Никуда не исчез и бытовой антисемитизм. Наживин отмечал, как в Москве «не по дням, а по часам явно усиливалась антисемитская пропаганда, которая находила самый живой отклик в революционно-голодных хвостах перед пустеющими булочными, перед кинематографами, перед «урнами».
— Ишь, сволота! — говорили республиканцы. — Везде пролезли. Ишь, автомобилей-то нахватали, величаются. Небось ни одного жида в хвостах не видно. Ну, погодите, доберемся!
[779]
Говорят, во время штурма Зимнего на стене одного дома можно было прочесть: «Долой жида Керенского, да здравствует Троцкий!»

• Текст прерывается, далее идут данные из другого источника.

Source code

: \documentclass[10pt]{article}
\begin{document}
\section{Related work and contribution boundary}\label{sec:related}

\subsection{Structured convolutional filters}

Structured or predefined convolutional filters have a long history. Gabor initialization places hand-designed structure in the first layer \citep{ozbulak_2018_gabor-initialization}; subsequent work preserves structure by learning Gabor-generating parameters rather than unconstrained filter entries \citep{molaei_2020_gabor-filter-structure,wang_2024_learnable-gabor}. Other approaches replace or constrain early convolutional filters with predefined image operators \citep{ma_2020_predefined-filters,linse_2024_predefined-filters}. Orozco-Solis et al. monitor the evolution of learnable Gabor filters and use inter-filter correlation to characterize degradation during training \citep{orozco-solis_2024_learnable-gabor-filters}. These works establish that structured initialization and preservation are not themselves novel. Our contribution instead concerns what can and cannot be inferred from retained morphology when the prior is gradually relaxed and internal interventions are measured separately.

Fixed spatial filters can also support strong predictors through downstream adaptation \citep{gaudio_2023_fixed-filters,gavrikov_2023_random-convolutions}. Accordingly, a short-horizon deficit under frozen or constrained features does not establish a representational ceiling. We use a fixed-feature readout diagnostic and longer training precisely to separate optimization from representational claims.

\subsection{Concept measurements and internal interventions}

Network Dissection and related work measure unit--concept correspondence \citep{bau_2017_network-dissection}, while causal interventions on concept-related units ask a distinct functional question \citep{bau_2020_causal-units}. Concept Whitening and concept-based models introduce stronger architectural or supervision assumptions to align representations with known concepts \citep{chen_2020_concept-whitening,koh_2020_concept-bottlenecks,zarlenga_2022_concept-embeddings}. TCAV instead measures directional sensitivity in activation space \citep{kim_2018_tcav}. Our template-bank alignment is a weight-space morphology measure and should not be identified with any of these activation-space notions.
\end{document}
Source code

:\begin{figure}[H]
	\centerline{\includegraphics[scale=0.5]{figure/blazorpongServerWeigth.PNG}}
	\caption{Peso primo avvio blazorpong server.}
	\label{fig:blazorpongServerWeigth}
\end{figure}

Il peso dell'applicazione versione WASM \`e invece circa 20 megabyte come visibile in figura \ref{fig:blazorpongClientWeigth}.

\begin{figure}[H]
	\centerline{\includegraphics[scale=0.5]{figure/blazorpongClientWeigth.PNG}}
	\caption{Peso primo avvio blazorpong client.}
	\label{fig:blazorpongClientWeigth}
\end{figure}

Россия расслаивалась по национальным квартирам. Генерал Андрей Евгеньевич Снесарев, командовавший 159-й пехотной дивизией, 13 апреля писал жене: «Родина… Страшнее всего и больнее всего то, что о ней теперь меньше всего думают, все готовы отдать другим из ее великого, потом и кровью скованного достояния: юг — украинцам, Армению — Турции, Галицию — Австрии, проливы — Турции… идите, собирайте, вы, другие, может быть, и вам что-либо нужно: у нас есть еще Кавказ, Сибирь, Туркестан, Финляндия, впрочем, мы ее уже отдали. Свободы — хорошо, рассредоточение власти — прекрасно, форма правления — которую выберет народ, но зачем рвать на клочки, зачем загораживать и тащить по прутьям гнездо?»
[780]
Глава 3
Общественные скрепы
Социология русской революции (по Питириму Сорокину)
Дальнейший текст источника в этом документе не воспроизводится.